Lorsqu’Umeko atteint l’orgasme le quartier s’embrase et les
étudiants prennent d’assaut un commissariat proche de la gare de Shinjuku. L’objectif des émeutiers, lors
de ce que l’on appelé la « guerre de Tokyo », était d’empêcher les
trains d’acheminer des armes vers Okinawa, alors base de l’armée américaine. La
passion mystique de Umeko et Birdey, en opposition à la guerre du Vietnam, annonce
celle des amoureux fous de L’Empire des sens.
Il
est mort après la guerre (1970)
La guerre de Tokyo a finalement été
perdue et le film est son testament. Dans cette version désenchantée du Journal d’un voleur de Shinjuku, la
grâce des amants s’est évaporée et la jeunesse est à nouveau engluée dans
l’échec. Avec son héros qui, en une boucle fatale, se poursuit lui-même
et visionne le film de son suicide, Oshima expérimente une structure proche de La Jetée et Mullholand Drive. Le jeune cinéaste politique, tourne en rond dans une cérémonie étrange qui est
celle de sa vie passée.
S’il y a des fantômes et une malédiction dans Il est mort après la guerre, ce sont surtout ceux de la jeunesse révolutionnaire, qui dix ans après Nuit et brouillard du Japon, reste prisonnière de discussions politiques stérile. La faillite sexuelle et révolutionnaire s’accompagne également d’une incapacité artistique, le héros échouant à filmer les émeutes. On mesure pourtant la liberté formelle atteinte par Oshima en ce début des années 70. A la froideur des procédés brechtiens, parfois trop conscients d’eux-mêmes, s’est substituée une forme erratique et rêveuse. Ignorant qu’il visionne le film de sa mort, l’étudiant en collecte les lieux et finit par se retrouver dans la maison de ses propres parents. Le dernier plan de paysage du film n’étant autre que la vue depuis la fenêtre de sa chambre d’enfant, il comprend avec amertume qu’il s’agissait de sa propre mort. Au fond s’il avait pu à ce point oublier jusqu’à son suicide, c’est d’abord parce que jamais il ne s’était vraiment incarné dans la vie.

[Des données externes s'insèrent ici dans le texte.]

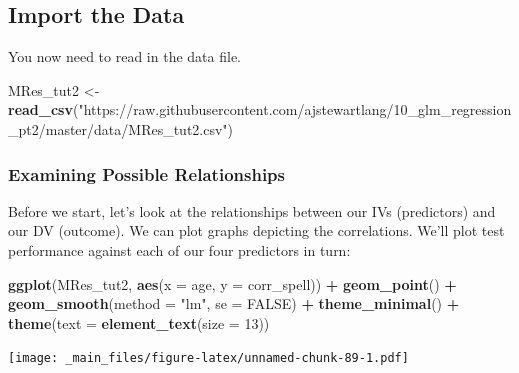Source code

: \documentclass[
]{book}
\newenvironment{Shaded}{\begin{snugshade}}{\end{snugshade}}
\newcommand{\AttributeTok}[1]{\textcolor[rgb]{0.13,0.29,0.53}{#1}}
\newcommand{\ConstantTok}[1]{\textcolor[rgb]{0.56,0.35,0.01}{#1}}
\newcommand{\DecValTok}[1]{\textcolor[rgb]{0.00,0.00,0.81}{#1}}
\newcommand{\FunctionTok}[1]{\textcolor[rgb]{0.13,0.29,0.53}{\textbf{#1}}}
\newcommand{\NormalTok}[1]{#1}
\newcommand{\OtherTok}[1]{\textcolor[rgb]{0.56,0.35,0.01}{#1}}
\newcommand{\SpecialCharTok}[1]{\textcolor[rgb]{0.81,0.36,0.00}{\textbf{#1}}}
\newcommand{\StringTok}[1]{\textcolor[rgb]{0.31,0.60,0.02}{#1}}
\begin{document}
\hypertarget{import-the-data-1}{%
\subsection{Import the Data}\label{import-the-data-1}}

You now need to read in the data file.

\begin{Shaded}
\begin{Highlighting}[]
\NormalTok{MRes\_tut2 }\OtherTok{\textless{}{-}} \FunctionTok{read\_csv}\NormalTok{(}\StringTok{"https://raw.githubusercontent.com/ajstewartlang/10\_glm\_regression\_pt2/master/data/MRes\_tut2.csv"}\NormalTok{)}
\end{Highlighting}
\end{Shaded}

\hypertarget{examining-possible-relationships}{%
\subsubsection*{Examining Possible Relationships}\label{examining-possible-relationships}}

Before we start, let's look at the relationships between our IVs (predictors) and our DV (outcome). We can plot graphs depicting the correlations. We'll plot test performance against each of our four predictors in turn:

\begin{Shaded}
\begin{Highlighting}[]
\FunctionTok{ggplot}\NormalTok{(MRes\_tut2, }\FunctionTok{aes}\NormalTok{(}\AttributeTok{x =}\NormalTok{ age, }\AttributeTok{y =}\NormalTok{ corr\_spell)) }\SpecialCharTok{+} 
  \FunctionTok{geom\_point}\NormalTok{() }\SpecialCharTok{+} 
  \FunctionTok{geom\_smooth}\NormalTok{(}\AttributeTok{method =} \StringTok{"lm"}\NormalTok{, }\AttributeTok{se =} \ConstantTok{FALSE}\NormalTok{) }\SpecialCharTok{+}
  \FunctionTok{theme\_minimal}\NormalTok{() }\SpecialCharTok{+}
  \FunctionTok{theme}\NormalTok{(}\AttributeTok{text =} \FunctionTok{element\_text}\NormalTok{(}\AttributeTok{size =} \DecValTok{13}\NormalTok{)) }
\end{Highlighting}
\end{Shaded}

\texttt{[image: \_main\_files/figure-latex/unnamed-chunk-89-1.pdf]}
\end{document}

En une scène magnifique, une
des plus belles du cinéma d’Oshima, la jeune fille se caresse sous ses yeux, alors
que, sur son corps nu, sont projetées des images de la ville. Le garçon la
regarde, sans doute la désire-t-il, mais il ne la rejoint pas.
Le
Petit garçon (1969)
Avec son visage rond, son uniforme et
sa casquette jaune, le petit garçon – dont la seule identité est « Boy »

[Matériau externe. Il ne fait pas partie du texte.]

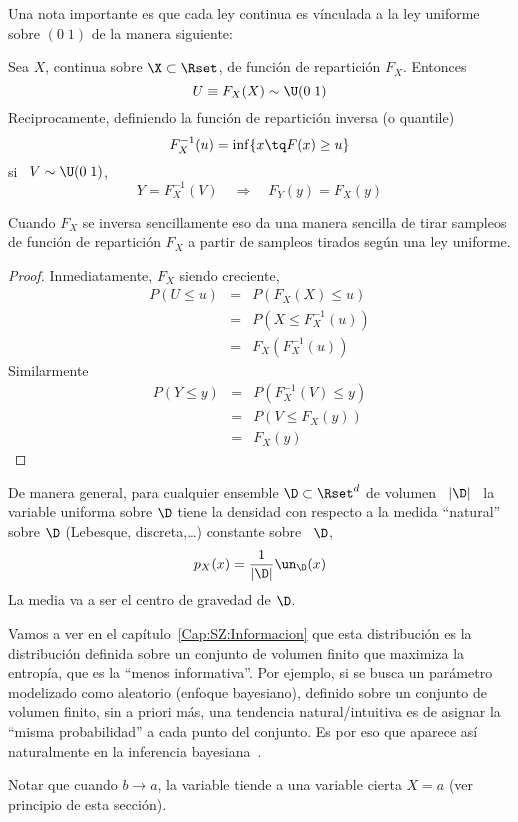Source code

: Una nota  importante es que cada ley  continua es v\'inculada a  la ley uniforme
sobre $(0 \; 1)$ de la manera siguiente:
%
\begin{lema}[Inversi\'on]\label{Lem:MP:InversionUniforme}
Sea $X$, continua sobre $\X \subset \Rset$, de funci\'on de repartici\'on $F_X$. Entonces
%
\[
U \equiv F_X(X) \sim \U(0 \; 1)
\]
%
Reciprocamente, definiendo la funci\'on de repartici\'on inversa (o quantile)
%
\[
F_X^{-1}(u) = \inf \{ x \tq F(x) \ge u \}
\]
%
si \ $V \sim \U( 0 \; 1 )$,
%
\[
Y = F_X^{-1}(V) \quad \Rightarrow \quad F_Y(y) = F_X(y)
\]
\end{lema}
%
Cuando  $F_X$ se  inversa  sencillamente eso  da  una manera  sencilla de  tirar
sampleos de funci\'on de repartici\'on $F_X$ a partir de sampleos tirados seg\'un
una ley uniforme.
%
\begin{proof}
Inmediatamente, $F_X$ siendo creciente,
%
\begin{eqnarray*}
P(U \le u) & = &  P( F_X(X) \le u)\\[2mm]
%
& = & P(X \le F_X^{-1}(u))\\[2mm]
%
& = & F_X\left( F_X^{-1} (u) \right)
\end{eqnarray*}
%
Similarmente
%
\begin{eqnarray*}
P(Y \le y) & = &  P( F_X^{-1}(V) \le y)\\[2mm]
%
& = & P(V \le F_X(y))\\[2mm]
%
& = & F_X(y)
\end{eqnarray*}
%
\end{proof}

De manera  general, para  cualquier ensemble $\D  \subset \Rset^d$ de  volumen \
$|\D|$ \,  la variable uniforma sobre $\D$  tiene la densidad con  respecto a la
medida  ``natural'' sobre  $\D$  (Lebesque, discreta,\ldots)  constante sobre  \
$\D$,
%
\[
p_X(x) = \frac{1}{|\D|} \un_{\D}(x)
\]
%
La media va a ser el centro de gravedad de $\D$.

Vamos a ver en el cap\'itulo~\ref{Cap:SZ:Informacion} que esta distribuci\'on es
la distribuci\'on definida  sobre un conjunto de volumen  finito que maximiza la
entrop\'ia, \ie  que es la  ``menos informativa''. Por  ejemplo, si se  busca un
par\'ametro  modelizado como  aleatorio (enfoque  bayesiano), definido  sobre un
conjunto de volumen finito, sin  a priori m\'as, una tendencia natural/intuitiva
es de  asignar la ``misma probabilidad'' a  cada punto del conjunto.  Es por eso
que aparece as\'i naturalmente en la inferencia bayesiana~\cite{Rob07}.
 
Notar que  cuando $b \to a$,  la variable tiende a  una variable cierta  $X = a$
(ver principio de esta secci\'on).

– semble sortir de Bonjour d’Ozu.
Oshima reproduit également les cadrages d’Ozu comme si celui-ci avait figé une
fois pour toutes la représentation de la famille japonaise. Ici, pas de doux
vieillard ou de gamins frondeurs, mais des parents monstrueux exerçant un
atroce pouvoir cannibale. Ses parents obligent Boy à se jeter contre les
voitures pour rançonner les conducteurs. Le père, qui a mis au point cette
escroquerie, prétexte une blessure de guerre qui l’empêche de travailler. Au
cours des faux accidents, cette blessure, dont on ne saura jamais
l’authenticité, est symboliquement reportée sur le corps de l’enfant transformé
en petit kamikaze. Le père se rembourse alors, grâce au corps supplicié du
petit garçon, de ce qu’il estime lui être dû par la société pour ses années de
guerre. Comme les aviateurs de l’empire,
Boy se projette vers le néant au cours d’un martyr cent fois répété, devenant
une cérémonie familiale pervertie. A cette situation de pure terreur où
s’exerce le droit du plus fort, Oshima donne des tours d’écrous supplémentaires.

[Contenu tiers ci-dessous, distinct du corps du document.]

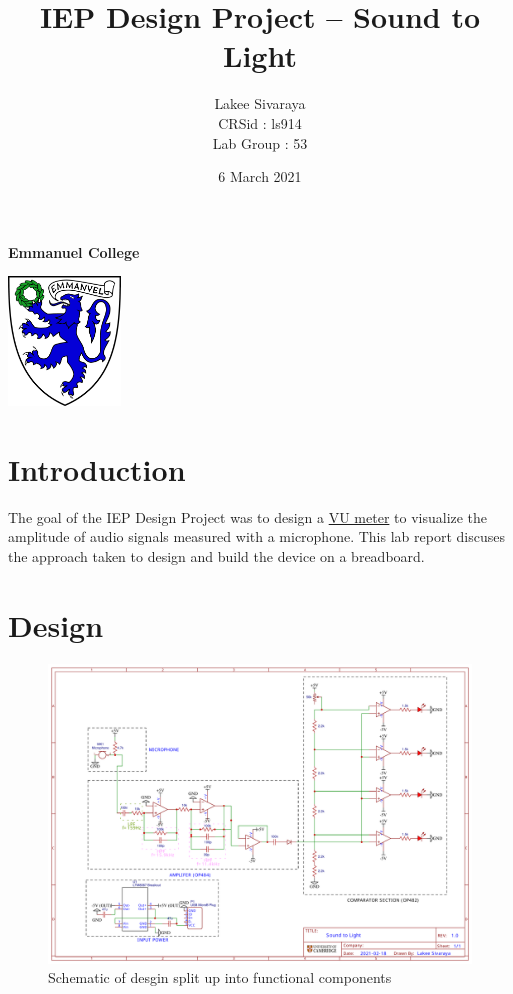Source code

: \documentclass[10pt]{article}
\title{\textbf{\fontsize{26}{12}\selectfont IEP Design Project – Sound to Light}}
\author{{\LARGE Lakee Sivaraya}\\[0.2in] CRSid : ls914\\[0.1in] Lab Group : 53}
\date{6 March 2021}
\begin{document}
\begin{titlepage}
\maketitle
    \centering
    \vfill
    {\bfseries\Large
     Emmanuel College\vspace{0.4in}
    }    
    
    \includegraphics[width=3cm]{Emmanuel.pdf} 
    \vfill
    \vfill
    \thispagestyle{empty}

\end{titlepage}

\newpage
\section{Introduction}

The goal of the IEP Design Project was to design a \href{https://en.wikipedia.org/wiki/VU_meter}{VU meter} to visualize the amplitude of audio signals measured with a microphone. 
This lab report discuses the approach taken to design and build the device on a breadboard.

\section{Design}
    
    \begin{figure}[h]
        \begin{center}
        \includegraphics[width=\linewidth, height = 0.5\textheight, keepaspectratio]{schem.pdf} 
        \caption{Schematic of desgin split up into functional components}
        \label{fig:schem}      
        \end{center}
    \end{figure}
    
\end{document}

Ainsi, pour financer un avortement, la mère (en fait la belle-mère) pousse Boy
à multiplier les accidents, entraînant encore l’enfant dans une économie de la
mort. L’avortement lui-même se révèlera un mensonge, comme si le néant était à
son tour avalé par le néant.
La casquette jaune par sa couleur
naïve, est ce qui rattache, pendant une brève période, Boy à l’enfance. Peu à
peu, le film glisse vers le monochrome, et s’estompera encore lors de l’ultime
voyage de la famille dans le nord de l’Archipel. Perdue dans la neige, c’est
une famille de fantômes qui erre d’une auberge à l’autre. Le petit garçon est
l’un des chefs-d’œuvre du cinéma des années 60 et un film à part dans la
carrière d’Oshima. Son intellectualisme parfois hautain et son rejet de
l’humanisme s’évanouissent lorsqu’il filme Boy regardant la mer avec une
insondable tristesse.
La
Cérémonie (1971)
L’enfant vient rendre hommage à son
grand-père, chef d’une famille de hauts fonctionnaires. De chaque côté du
patriarche, sont alignés les fils, belles-filles et petits enfants. Cette composition,
nous la connaissons pour l’avoir vue dans Hara-Kiri
de Kobayashi et les Combats sans code
d’honneur de Fukasaku : elle est celle des cérémonies de clans samouraï
et yakuza, l’image même de la violence patriarcale.
Le chef interprété par le génial Kei Sato, devenu une sorte de momie calcaire, représente toutes les dominations : politique, financières et sexuelle. Mariages ou funérailles, les cérémonies qui balisent le film n’ont qu’un but : permettre au Japon de se nourrir de sa propre fiction et rejouer le rêve, pas encore dissipé, d’un empire. A ces cérémonies s’articule à un autre rituel, secret et primitif, s’exerçant sur le corps des femmes. S’estimant être l’unique dépositaire de la pureté de la race, le chef viole ses belles-filles pour assurer sa descendance.
L’enfant a grandi et prépare son mariage. Cette cérémonie-là, pourtant, risque d’être avortée : la mariée, terrifiée par le clan s’est enfuie. Pour ne pas perdre la face devant les invités, le patriarche ordonne que le mariage se déroule malgré tout. Que voit-on alors ? Les plus tristes noces du monde, un marié solitaire et des convives silencieux qui n’osent pas tourner les yeux vers lui. Lorsque la pureté « japonaise » de la mariée fantôme est vantée, Oshima dévoile ironiquement le mensonge fondateur de cette aristocratie japonaise. Les derniers héritiers du patriarche choisiront de mettre fin à cette lignée maudite, déjà en état de décomposition avancé. Le suicide du couple tragique, probablement frères et sœurs, est la contre-cérémonie définitive, celle qui renvoie au néant toutes les autres. Oshima avouera avoir tourné la fin du film sous le choc de la mort de Mishima, ce suicide spectaculaire qui mit un terme aux années soixante.